Ces alternatives sont moins spectaculaires que les mouvements qui les ont rendues possibles. Au Mexique, c’est le soulèvement armé zapatiste, au sud du pays, le jour de l’entrée en vigueur de l’ALÉNA, qui a permis de maintenir des zones autonomes où le pouvoir est exercé par les communautés locales concernées. Dans le sillage d’irruptions politiques en apparence éphémères peuvent se construire des alternatives relevant d’un travail plus lent, mais qui procèdent d’une même logique de consolidation des liens de concitoyenneté dans l’action collective.
 
Cela nous indique que si révolution il y a dans l’avenir, celle-ci ne prendra probablement pas la forme du « grand soir » mais celle d’un patient travail de sape des rapports sociaux basés sur la compétition, l’optimisation et la recherche de l’avantage personnel. Un premier pas dans ce travail est de considérer le pouvoir non pas comme une ressource qu’il faudrait capter pour des intérêts particuliers, mais comme ce qui irrigue l’action collective concertée.
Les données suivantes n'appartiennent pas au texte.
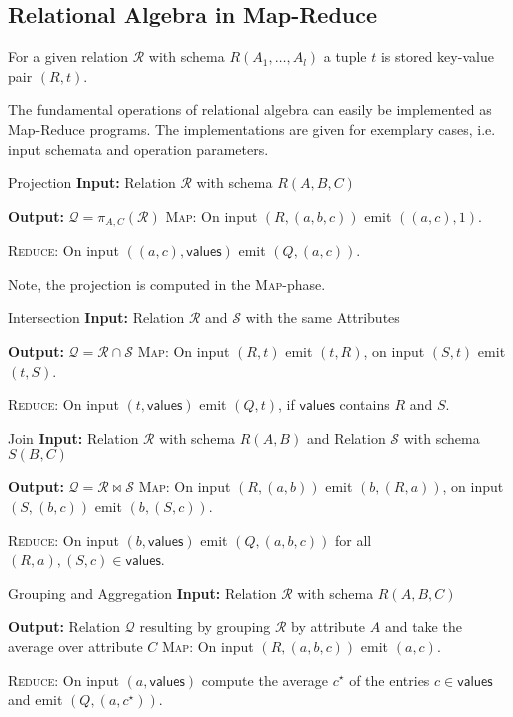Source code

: \documentclass{panikzettel}
\begin{document}

\subsection{Relational Algebra in Map-Reduce}
For a given relation $\mathcal{R}$ with schema $R(A_1, \ldots, A_l)$ a tuple $t$ is stored key-value pair $(R,t)$.

The fundamental operations of relational algebra can easily be implemented as Map-Reduce programs. The implementations are given for exemplary cases, i.e. input schemata and operation parameters.

\begin{algo}{Projection}
\textbf{Input:} Relation $\mathcal{R}$ with schema $R(A,B,C)$

\textbf{Output:} $\mathcal{Q} = \pi_{A,C}(\mathcal{R})$
\tcblower
\textsc{Map}: On input $(R,(a,b,c))$ emit $((a,c),1)$.

\textsc{Reduce}: On input $((a,c), \textsf{values})$ emit $(Q,(a,c))$.
\end{algo}

Note, the projection is computed in the \textsc{Map}-phase.

\begin{algo}{Intersection}
\textbf{Input:} Relation $\mathcal{R}$ and $\mathcal{S}$ with the same Attributes

\textbf{Output:} $\mathcal{Q} = \mathcal{R} \cap \mathcal{S}$
\tcblower
\textsc{Map}: On input $(R,t)$ emit $(t,R)$, on input $(S,t)$ emit $(t,S)$.

\textsc{Reduce}: On input $(t, \textsf{values})$ emit $(Q,t)$, if $\textsf{values}$ contains $R$ and $S$.
\end{algo}

\begin{algo}{Join}
\textbf{Input:} Relation $\mathcal{R}$ with schema $R(A,B)$ and Relation $\mathcal{S}$ with schema $S(B,C)$

\textbf{Output:} $\mathcal{Q} = \mathcal{R} \bowtie \mathcal{S}$
\tcblower
\textsc{Map}: On input $(R,(a,b))$ emit $(b,(R,a))$, on input $(S,(b,c))$ emit $(b,(S,c))$.

\textsc{Reduce}: On input $(b, \textsf{values})$ emit $(Q,(a,b,c))$ for all $(R,a),(S,c) \in \textsf{values}$.
\end{algo}

\begin{algo}{Grouping and Aggregation}
\textbf{Input:} Relation $\mathcal{R}$ with schema $R(A,B,C)$

\textbf{Output:} Relation $\mathcal{Q}$ resulting by grouping $\mathcal{R}$ by attribute $A$ and take the average over attribute $C$
\tcblower
\textsc{Map}: On input $(R,(a,b,c))$ emit $(a,c)$.

\textsc{Reduce}: On input $(a, \textsf{values})$ compute the average $c^\star$ of the entries $c \in \textsf{values}$ and emit $(Q,(a,c^\star))$.
\end{algo}
\end{document}

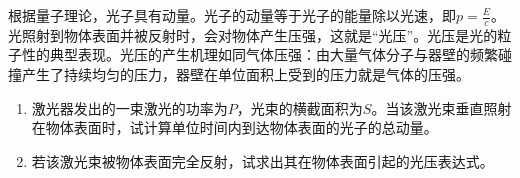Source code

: 根据量子理论，光子具有动量。光子的动量等于光子的能量除以光速，即\(p = \frac{E}{c}\)。光照射到物体表面并被反射时，会对物体产生压强，这就是“光压”。光压是光的粒子性的典型表现。光压的产生机理如同气体压强：由大量气体分子与器壁的频繁碰撞产生了持续均匀的压力，器壁在单位面积上受到的压力就是气体的压强。
\begin{enumerate}
	\item 激光器发出的一束激光的功率为\(P\)，光束的横截面积为\(S\)。当该激光束垂直照射在物体表面时，试计算单位时间内到达物体表面的光子的总动量。
	\item 若该激光束被物体表面完全反射，试求出其在物体表面引起的光压表达式。
\end{enumerate}
\begin{answer}
    
\end{answer}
Le pouvoir doit devenir ce qui circule entre nous, l’énergie qui nous meut quand nous décidons de penser et d’agir en commun dans le souci du monde.
 
L’agir politique commun permet que se forgent des liens de confiance entre les personnes qui y participent. La confiance se solidifie dans le fait de militer coude à coude, dans le souci partagé pour embellir et humaniser le monde, dans la responsabilité que prend chacun et chacune pour ses paroles et pour ses actes. Cette confiance se nourrit également du courage que nous devons déployer pour résister à l’air du temps et entreprendre de montrer qu’un autre monde est possible, malgré l’étouffoir austéritaire du néolibéralisme, drapé dans un discours d’inéluctabilité. L’étincelle de l’espoir est éphémère, mais la promesse qu’elle recèle est increvable.

 


[1] C’est-à-dire la révolution : « nous reconnaissons notre vieil ami, notre vieille taupe qui sait si bien travailler sous terre pour apparaître brusquement : la Révolution », Karl Marx, Les révolutions de 1848 et le prolétariat, 1857.